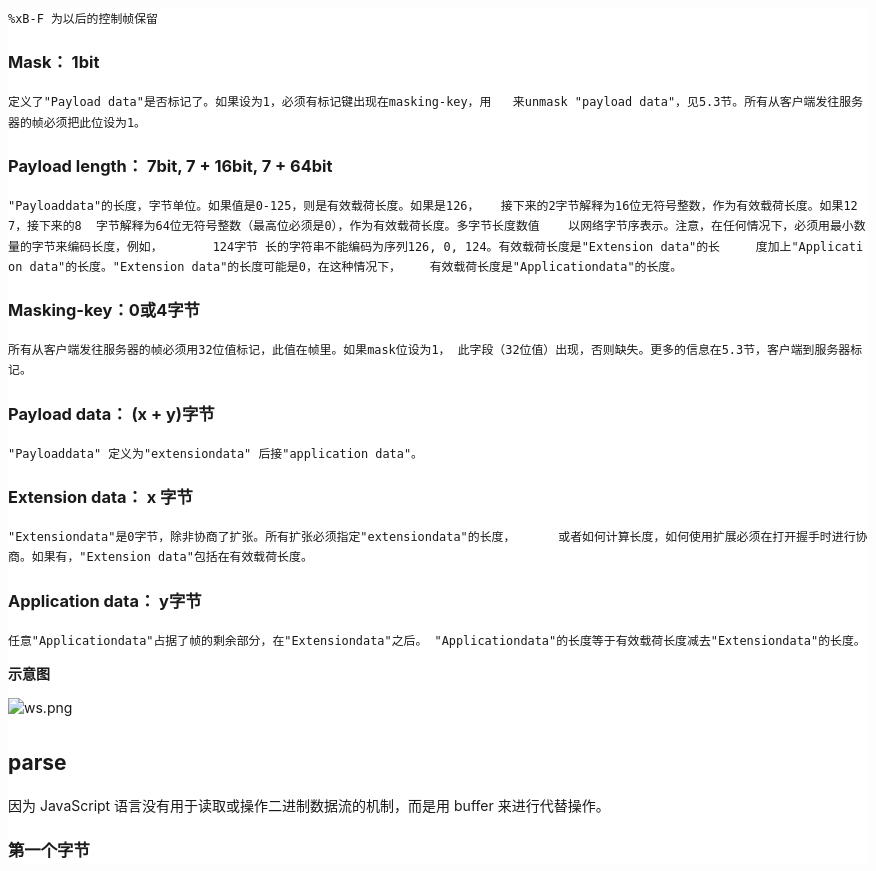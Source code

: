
```
%xB-F 为以后的控制帧保留
```
 

### Mask： 1bit
```
定义了"Payload data"是否标记了。如果设为1，必须有标记键出现在masking-key，用   来unmask "payload data"，见5.3节。所有从客户端发往服务器的帧必须把此位设为1。
```
 

### Payload length： 7bit, 7 + 16bit, 7 + 64bit
```
"Payloaddata"的长度，字节单位。如果值是0-125，则是有效载荷长度。如果是126，   接下来的2字节解释为16位无符号整数，作为有效载荷长度。如果127，接下来的8  字节解释为64位无符号整数（最高位必须是0），作为有效载荷长度。多字节长度数值    以网络字节序表示。注意，在任何情况下，必须用最小数量的字节来编码长度，例如，       124字节 长的字符串不能编码为序列126, 0, 124。有效载荷长度是"Extension data"的长     度加上"Application data"的长度。"Extension data"的长度可能是0，在这种情况下，    有效载荷长度是"Applicationdata"的长度。
```

### Masking-key：0或4字节
```
所有从客户端发往服务器的帧必须用32位值标记，此值在帧里。如果mask位设为1， 此字段（32位值）出现，否则缺失。更多的信息在5.3节，客户端到服务器标记。
```
 

### Payload data： (x + y)字节
```
"Payloaddata" 定义为"extensiondata" 后接"application data"。
```
 

### Extension data： x 字节
```
"Extensiondata"是0字节，除非协商了扩张。所有扩张必须指定"extensiondata"的长度，      或者如何计算长度，如何使用扩展必须在打开握手时进行协商。如果有，"Extension data"包括在有效载荷长度。
```
 

### Application data： y字节
```
任意"Applicationdata"占据了帧的剩余部分，在"Extensiondata"之后。 "Applicationdata"的长度等于有效载荷长度减去"Extensiondata"的长度。
```


**示意图**

![ws.png](https://s3.qiufengh.com/blog/ws.png)


## parse

因为 JavaScript 语言没有用于读取或操作二进制数据流的机制，而是用 buffer 来进行代替操作。

### 第一个字节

• _Problem description_
Only the lines from the one with "### Payload data： (x + y)字节" through the end of the records above are to be copied, exactly as written.

• _Output of the task_
### Payload data： (x + y)字节
```
"Payloaddata" 定义为"extensiondata" 后接"application data"。
```
 

### Extension data： x 字节
```
"Extensiondata"是0字节，除非协商了扩张。所有扩张必须指定"extensiondata"的长度，      或者如何计算长度，如何使用扩展必须在打开握手时进行协商。如果有，"Extension data"包括在有效载荷长度。
```
 

### Application data： y字节
```
任意"Applicationdata"占据了帧的剩余部分，在"Extensiondata"之后。 "Applicationdata"的长度等于有效载荷长度减去"Extensiondata"的长度。
```


**示意图**

![ws.png](https://s3.qiufengh.com/blog/ws.png)


## parse

因为 JavaScript 语言没有用于读取或操作二进制数据流的机制，而是用 buffer 来进行代替操作。

### 第一个字节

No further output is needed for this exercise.